◆ EXERCISE DIRECTIONS: Every line of the data is to be transcribed without error.

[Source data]
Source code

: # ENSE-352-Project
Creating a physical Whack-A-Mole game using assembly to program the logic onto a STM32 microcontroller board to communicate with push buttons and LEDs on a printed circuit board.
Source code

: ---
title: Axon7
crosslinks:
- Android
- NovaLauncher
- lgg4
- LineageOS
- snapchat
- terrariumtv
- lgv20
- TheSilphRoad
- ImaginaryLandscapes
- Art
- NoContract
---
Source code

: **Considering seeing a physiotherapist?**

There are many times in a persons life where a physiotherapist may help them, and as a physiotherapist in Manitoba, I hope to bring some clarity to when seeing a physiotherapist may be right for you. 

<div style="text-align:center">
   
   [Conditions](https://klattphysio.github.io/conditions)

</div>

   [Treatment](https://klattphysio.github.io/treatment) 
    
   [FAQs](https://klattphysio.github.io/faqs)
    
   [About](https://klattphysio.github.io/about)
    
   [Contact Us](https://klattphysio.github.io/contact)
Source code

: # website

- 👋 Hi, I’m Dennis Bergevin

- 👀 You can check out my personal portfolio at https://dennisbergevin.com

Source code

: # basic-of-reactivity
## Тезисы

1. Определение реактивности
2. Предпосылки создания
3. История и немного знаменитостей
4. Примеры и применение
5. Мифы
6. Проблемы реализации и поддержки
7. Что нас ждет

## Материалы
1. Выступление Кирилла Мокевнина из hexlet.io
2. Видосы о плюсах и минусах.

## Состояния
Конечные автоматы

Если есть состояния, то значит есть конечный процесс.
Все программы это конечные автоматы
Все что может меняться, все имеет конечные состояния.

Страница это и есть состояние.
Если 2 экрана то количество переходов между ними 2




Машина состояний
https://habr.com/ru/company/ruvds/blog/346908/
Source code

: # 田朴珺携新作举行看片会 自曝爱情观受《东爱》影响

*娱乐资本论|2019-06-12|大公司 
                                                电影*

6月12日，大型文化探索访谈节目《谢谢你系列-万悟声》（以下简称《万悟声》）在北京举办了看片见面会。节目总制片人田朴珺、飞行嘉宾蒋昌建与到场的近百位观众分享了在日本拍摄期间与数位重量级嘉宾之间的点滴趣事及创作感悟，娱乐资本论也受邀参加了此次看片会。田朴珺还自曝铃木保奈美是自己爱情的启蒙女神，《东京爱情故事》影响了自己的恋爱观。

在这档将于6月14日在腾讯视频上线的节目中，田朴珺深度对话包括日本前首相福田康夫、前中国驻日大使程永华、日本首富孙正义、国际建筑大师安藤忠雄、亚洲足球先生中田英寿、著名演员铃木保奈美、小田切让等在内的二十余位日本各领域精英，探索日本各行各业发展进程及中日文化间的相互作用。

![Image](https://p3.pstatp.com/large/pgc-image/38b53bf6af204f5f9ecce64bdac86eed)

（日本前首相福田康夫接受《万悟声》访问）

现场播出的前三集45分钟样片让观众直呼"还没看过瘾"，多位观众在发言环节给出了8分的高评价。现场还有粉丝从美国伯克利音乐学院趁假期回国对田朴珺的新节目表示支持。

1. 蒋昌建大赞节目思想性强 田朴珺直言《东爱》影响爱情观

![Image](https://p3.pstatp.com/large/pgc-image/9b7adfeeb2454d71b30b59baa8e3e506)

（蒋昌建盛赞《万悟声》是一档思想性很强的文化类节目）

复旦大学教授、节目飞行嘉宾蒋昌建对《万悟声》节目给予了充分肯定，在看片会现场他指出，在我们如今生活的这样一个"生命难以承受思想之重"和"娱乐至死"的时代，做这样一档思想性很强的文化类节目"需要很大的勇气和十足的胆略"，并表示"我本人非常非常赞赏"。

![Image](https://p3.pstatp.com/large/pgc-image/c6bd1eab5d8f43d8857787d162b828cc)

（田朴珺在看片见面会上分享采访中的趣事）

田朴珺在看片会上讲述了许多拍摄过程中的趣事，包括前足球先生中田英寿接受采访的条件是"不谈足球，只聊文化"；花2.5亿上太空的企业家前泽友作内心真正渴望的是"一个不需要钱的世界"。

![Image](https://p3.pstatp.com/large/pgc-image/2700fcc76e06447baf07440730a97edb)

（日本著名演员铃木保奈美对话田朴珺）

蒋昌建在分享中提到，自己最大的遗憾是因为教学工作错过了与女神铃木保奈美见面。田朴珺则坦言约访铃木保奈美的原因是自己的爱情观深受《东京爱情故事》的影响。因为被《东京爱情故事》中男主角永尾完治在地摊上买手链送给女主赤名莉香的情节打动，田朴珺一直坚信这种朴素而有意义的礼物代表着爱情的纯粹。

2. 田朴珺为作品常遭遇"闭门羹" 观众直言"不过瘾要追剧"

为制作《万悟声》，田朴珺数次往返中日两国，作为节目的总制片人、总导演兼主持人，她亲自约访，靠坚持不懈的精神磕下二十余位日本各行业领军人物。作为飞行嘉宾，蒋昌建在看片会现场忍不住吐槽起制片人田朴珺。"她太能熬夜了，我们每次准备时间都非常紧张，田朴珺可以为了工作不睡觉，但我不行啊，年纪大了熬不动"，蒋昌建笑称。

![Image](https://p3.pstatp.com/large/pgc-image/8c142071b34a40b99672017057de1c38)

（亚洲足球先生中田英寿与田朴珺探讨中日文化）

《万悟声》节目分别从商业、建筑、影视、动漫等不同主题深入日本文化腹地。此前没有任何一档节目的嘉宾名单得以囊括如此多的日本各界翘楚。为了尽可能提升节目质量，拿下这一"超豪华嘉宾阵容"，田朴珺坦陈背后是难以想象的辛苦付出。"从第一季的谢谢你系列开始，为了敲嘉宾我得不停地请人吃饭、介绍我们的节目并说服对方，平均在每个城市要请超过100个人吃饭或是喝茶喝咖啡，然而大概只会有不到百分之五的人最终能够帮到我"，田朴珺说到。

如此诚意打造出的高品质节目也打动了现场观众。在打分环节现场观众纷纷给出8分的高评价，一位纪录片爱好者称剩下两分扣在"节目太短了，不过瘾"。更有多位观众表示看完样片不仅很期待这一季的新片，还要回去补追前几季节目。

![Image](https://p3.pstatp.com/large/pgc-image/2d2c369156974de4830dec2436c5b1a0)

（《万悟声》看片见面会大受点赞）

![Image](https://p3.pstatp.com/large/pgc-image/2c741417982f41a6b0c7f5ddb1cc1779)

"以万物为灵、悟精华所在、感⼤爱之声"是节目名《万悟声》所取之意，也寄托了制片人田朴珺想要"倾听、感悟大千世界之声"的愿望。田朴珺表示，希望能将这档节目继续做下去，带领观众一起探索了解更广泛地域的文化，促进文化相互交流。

◆ OUTPUT BELOW:
Source code

: # ENSE-352-Project
Creating a physical Whack-A-Mole game using assembly to program the logic onto a STM32 microcontroller board to communicate with push buttons and LEDs on a printed circuit board.
Source code

: ---
title: Axon7
crosslinks:
- Android
- NovaLauncher
- lgg4
- LineageOS
- snapchat
- terrariumtv
- lgv20
- TheSilphRoad
- ImaginaryLandscapes
- Art
- NoContract
---
Source code

: **Considering seeing a physiotherapist?**

There are many times in a persons life where a physiotherapist may help them, and as a physiotherapist in Manitoba, I hope to bring some clarity to when seeing a physiotherapist may be right for you. 

<div style="text-align:center">
   
   [Conditions](https://klattphysio.github.io/conditions)

</div>

   [Treatment](https://klattphysio.github.io/treatment) 
    
   [FAQs](https://klattphysio.github.io/faqs)
    
   [About](https://klattphysio.github.io/about)
    
   [Contact Us](https://klattphysio.github.io/contact)
Source code

: # website

- 👋 Hi, I’m Dennis Bergevin

- 👀 You can check out my personal portfolio at https://dennisbergevin.com

Source code

: # basic-of-reactivity
## Тезисы

1. Определение реактивности
2. Предпосылки создания
3. История и немного знаменитостей
4. Примеры и применение
5. Мифы
6. Проблемы реализации и поддержки
7. Что нас ждет

## Материалы
1. Выступление Кирилла Мокевнина из hexlet.io
2. Видосы о плюсах и минусах.

## Состояния
Конечные автоматы

Если есть состояния, то значит есть конечный процесс.
Все программы это конечные автоматы
Все что может меняться, все имеет конечные состояния.

Страница это и есть состояние.
Если 2 экрана то количество переходов между ними 2




Машина состояний
https://habr.com/ru/company/ruvds/blog/346908/
Source code

: # 田朴珺携新作举行看片会 自曝爱情观受《东爱》影响

*娱乐资本论|2019-06-12|大公司 
                                                电影*

6月12日，大型文化探索访谈节目《谢谢你系列-万悟声》（以下简称《万悟声》）在北京举办了看片见面会。节目总制片人田朴珺、飞行嘉宾蒋昌建与到场的近百位观众分享了在日本拍摄期间与数位重量级嘉宾之间的点滴趣事及创作感悟，娱乐资本论也受邀参加了此次看片会。田朴珺还自曝铃木保奈美是自己爱情的启蒙女神，《东京爱情故事》影响了自己的恋爱观。

在这档将于6月14日在腾讯视频上线的节目中，田朴珺深度对话包括日本前首相福田康夫、前中国驻日大使程永华、日本首富孙正义、国际建筑大师安藤忠雄、亚洲足球先生中田英寿、著名演员铃木保奈美、小田切让等在内的二十余位日本各领域精英，探索日本各行各业发展进程及中日文化间的相互作用。

![Image](https://p3.pstatp.com/large/pgc-image/38b53bf6af204f5f9ecce64bdac86eed)

（日本前首相福田康夫接受《万悟声》访问）

现场播出的前三集45分钟样片让观众直呼"还没看过瘾"，多位观众在发言环节给出了8分的高评价。现场还有粉丝从美国伯克利音乐学院趁假期回国对田朴珺的新节目表示支持。

1. 蒋昌建大赞节目思想性强 田朴珺直言《东爱》影响爱情观

![Image](https://p3.pstatp.com/large/pgc-image/9b7adfeeb2454d71b30b59baa8e3e506)

（蒋昌建盛赞《万悟声》是一档思想性很强的文化类节目）

复旦大学教授、节目飞行嘉宾蒋昌建对《万悟声》节目给予了充分肯定，在看片会现场他指出，在我们如今生活的这样一个"生命难以承受思想之重"和"娱乐至死"的时代，做这样一档思想性很强的文化类节目"需要很大的勇气和十足的胆略"，并表示"我本人非常非常赞赏"。

![Image](https://p3.pstatp.com/large/pgc-image/c6bd1eab5d8f43d8857787d162b828cc)

（田朴珺在看片见面会上分享采访中的趣事）

田朴珺在看片会上讲述了许多拍摄过程中的趣事，包括前足球先生中田英寿接受采访的条件是"不谈足球，只聊文化"；花2.5亿上太空的企业家前泽友作内心真正渴望的是"一个不需要钱的世界"。

![Image](https://p3.pstatp.com/large/pgc-image/2700fcc76e06447baf07440730a97edb)

（日本著名演员铃木保奈美对话田朴珺）

蒋昌建在分享中提到，自己最大的遗憾是因为教学工作错过了与女神铃木保奈美见面。田朴珺则坦言约访铃木保奈美的原因是自己的爱情观深受《东京爱情故事》的影响。因为被《东京爱情故事》中男主角永尾完治在地摊上买手链送给女主赤名莉香的情节打动，田朴珺一直坚信这种朴素而有意义的礼物代表着爱情的纯粹。

2. 田朴珺为作品常遭遇"闭门羹" 观众直言"不过瘾要追剧"

为制作《万悟声》，田朴珺数次往返中日两国，作为节目的总制片人、总导演兼主持人，她亲自约访，靠坚持不懈的精神磕下二十余位日本各行业领军人物。作为飞行嘉宾，蒋昌建在看片会现场忍不住吐槽起制片人田朴珺。"她太能熬夜了，我们每次准备时间都非常紧张，田朴珺可以为了工作不睡觉，但我不行啊，年纪大了熬不动"，蒋昌建笑称。

![Image](https://p3.pstatp.com/large/pgc-image/8c142071b34a40b99672017057de1c38)

（亚洲足球先生中田英寿与田朴珺探讨中日文化）

《万悟声》节目分别从商业、建筑、影视、动漫等不同主题深入日本文化腹地。此前没有任何一档节目的嘉宾名单得以囊括如此多的日本各界翘楚。为了尽可能提升节目质量，拿下这一"超豪华嘉宾阵容"，田朴珺坦陈背后是难以想象的辛苦付出。"从第一季的谢谢你系列开始，为了敲嘉宾我得不停地请人吃饭、介绍我们的节目并说服对方，平均在每个城市要请超过100个人吃饭或是喝茶喝咖啡，然而大概只会有不到百分之五的人最终能够帮到我"，田朴珺说到。

如此诚意打造出的高品质节目也打动了现场观众。在打分环节现场观众纷纷给出8分的高评价，一位纪录片爱好者称剩下两分扣在"节目太短了，不过瘾"。更有多位观众表示看完样片不仅很期待这一季的新片，还要回去补追前几季节目。

![Image](https://p3.pstatp.com/large/pgc-image/2d2c369156974de4830dec2436c5b1a0)

（《万悟声》看片见面会大受点赞）

![Image](https://p3.pstatp.com/large/pgc-image/2c741417982f41a6b0c7f5ddb1cc1779)

"以万物为灵、悟精华所在、感⼤爱之声"是节目名《万悟声》所取之意，也寄托了制片人田朴珺想要"倾听、感悟大千世界之声"的愿望。田朴珺表示，希望能将这档节目继续做下去，带领观众一起探索了解更广泛地域的文化，促进文化相互交流。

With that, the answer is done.